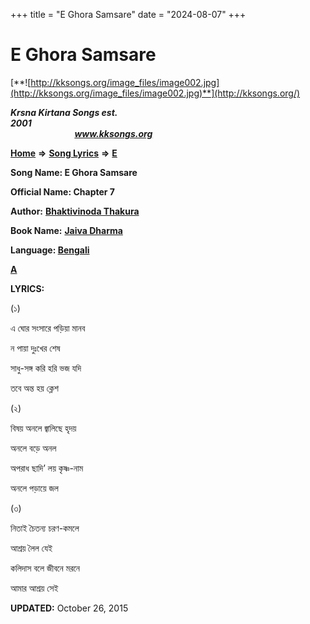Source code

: +++
title = "E Ghora Samsare"
date = "2024-08-07"
+++

# E Ghora Samsare
[**![http://kksongs.org/image_files/image002.jpg](http://kksongs.org/image_files/image002.jpg)**](http://kksongs.org/)

**_Krsna Kirtana Songs est. 2001_**                                                                                                                                                 **_www.kksongs.org_**

[**Home**](http://kksongs.org/) **⇒** [**Song Lyrics**](http://kksongs.org/lyrics.html) **⇒** [**E**](http://kksongs.org/songs/song_e.html)

**Song Name: E Ghora Samsare**

**Official Name: Chapter 7**

**Author:** [**Bhaktivinoda Thakura**](http://kksongs.org/authors/list/bhaktivinoda.html)

**Book Name:** **[Jaiva Dharma](http://kksongs.org/authors/literature/jaivadharma.html)**

**Language: [Bengali](http://kksongs.org/language/list/bengali.html)**

**[A](http://kksongs.org/songs/e/eghorasamsare.html)**

**LYRICS:**

(১)

এ ঘোর সংসারে পড়িয়া মানব

ন পায়া দুঃখের শেষ

সাধু\-সঙ্গ করি হরি ভজ যদি

তবে অন্ত হয় ক্লেশ

(২)

বিষয় অনলে জ্বালিছে হৃদয়

অনলে বড়ে অনল

অপরাধ ছাদি’ লয় কৃষ্ণ\-নাম

অনলে পড়ায়ে জল

(৩)

নিতা‌ই চৈতন্য চরণ\-কমলে

আশ্রয় লৈল যে‌ই

কলিদাস বলে জীবনে মরনে

আমার আশ্রয় সে‌ই

**UPDATED:** October 26, 2015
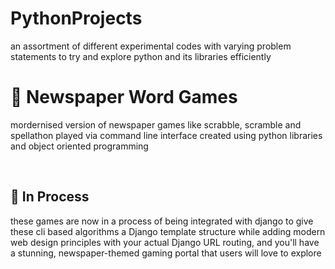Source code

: # PythonProjects
an assortment of different experimental codes with varying problem statements to try and explore python and its libraries efficiently
# 📰 Newspaper Word Games
<p> mordernised version of newspaper games like scrabble, scramble and spellathon played via command line interface created using python libraries and object oriented programming</p><br>
<h2>🎯 In Process </h2>
<p>these games are now in a process of being integrated with django to give these cli based algorithms a Django template structure while adding modern web design principles with your actual Django URL routing, and you'll have a stunning, newspaper-themed gaming portal that users will love to explore</p>
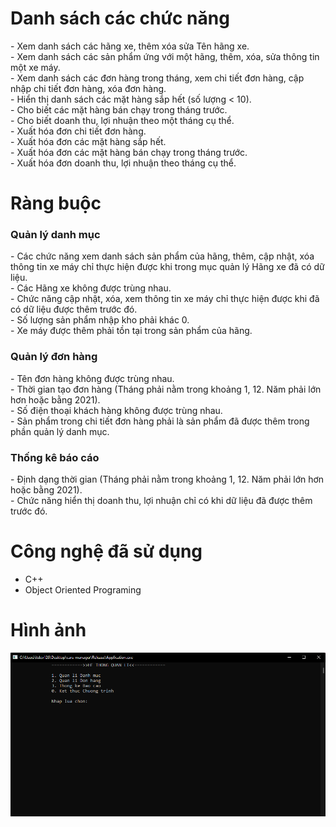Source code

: <h1>Danh sách các chức năng</h1>
- Xem danh sách các hãng xe, thêm xóa sửa Tên hãng xe.</br>
- Xem danh sách các sản phẩm ứng với một hãng, thêm, xóa, sửa thông tin một xe máy.</br>
- Xem danh sách các đơn hàng trong tháng, xem chi tiết đơn hàng, cập nhập chi tiết đơn hàng, xóa đơn hàng.</br>
- Hiển thị danh sách các mặt hàng sắp hết (số lượng < 10).</br>
- Cho biết các mặt hàng bán chạy trong tháng trước.</br>
- Cho biết doanh thu, lợi nhuận theo một tháng cụ thể.</br>
- Xuất hóa đơn chi tiết đơn hàng.</br>
- Xuất hóa đơn các mặt hàng sắp hết.</br>
- Xuất hóa đơn các mặt hàng bán chạy trong tháng trước.</br>
- Xuất hóa đơn doanh thu, lợi nhuận theo tháng cụ thể.</br>

<h1>Ràng buộc</h1>
<h3>Quản lý danh mục</h3>
- Các chức năng xem danh sách sản phẩm của hãng, thêm, cập nhật, xóa thông tin xe máy chỉ thực hiện được khi trong mục quản lý Hãng xe đã có dữ liệu.</br>
- Các Hãng xe không được trùng nhau.</br>
- Chức năng cập nhật, xóa, xem thông tin xe máy chỉ thực hiện được khi đã có dữ liệu được thêm trước đó.</br>
- Số lượng sản phẩm nhập kho phải khác 0.</br>
- Xe máy được thêm phải tồn tại trong sản phẩm của hãng.</br>

<h3>Quản lý đơn hàng</h3>
- Tên đơn hàng không được trùng nhau.</br>
- Thời gian tạo đơn hàng (Tháng phải nằm trong khoảng 1, 12. Năm phải lớn hơn hoặc bằng 2021).</br>
- Số điện thoại khách hàng không được trùng nhau.</br>
- Sản phẩm trong chi tiết đơn hàng phải là sản phẩm đã được thêm trong phần quản lý danh mục.</br>

<h3>Thống kê báo cáo</h3>
- Định dạng thời gian (Tháng phải nằm trong khoảng 1, 12. Năm phải lớn hơn hoặc bằng 2021).</br>
- Chức năng hiển thị doanh thu, lợi nhuận chỉ có khi dữ liệu đã được thêm trước đó.</br>
<h1>Công nghệ đã sử dụng</h1>
<ul>
  <li>C++</li>  
  <li>Object Oriented Programing</li>
</ul>
<h1>Hình ảnh</h1>
<img src="/Source/assets/car.PNG" alt="img"/>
··········
* **WORK INSTRUCTIONS**: What lines in the data above contain the word "khoảng"? Show them all.

* **TASK SOLUTION**:
- Thời gian tạo đơn hàng (Tháng phải nằm trong khoảng 1, 12. Năm phải lớn hơn hoặc bằng 2021).</br>
- Định dạng thời gian (Tháng phải nằm trong khoảng 1, 12. Năm phải lớn hơn hoặc bằng 2021).</br>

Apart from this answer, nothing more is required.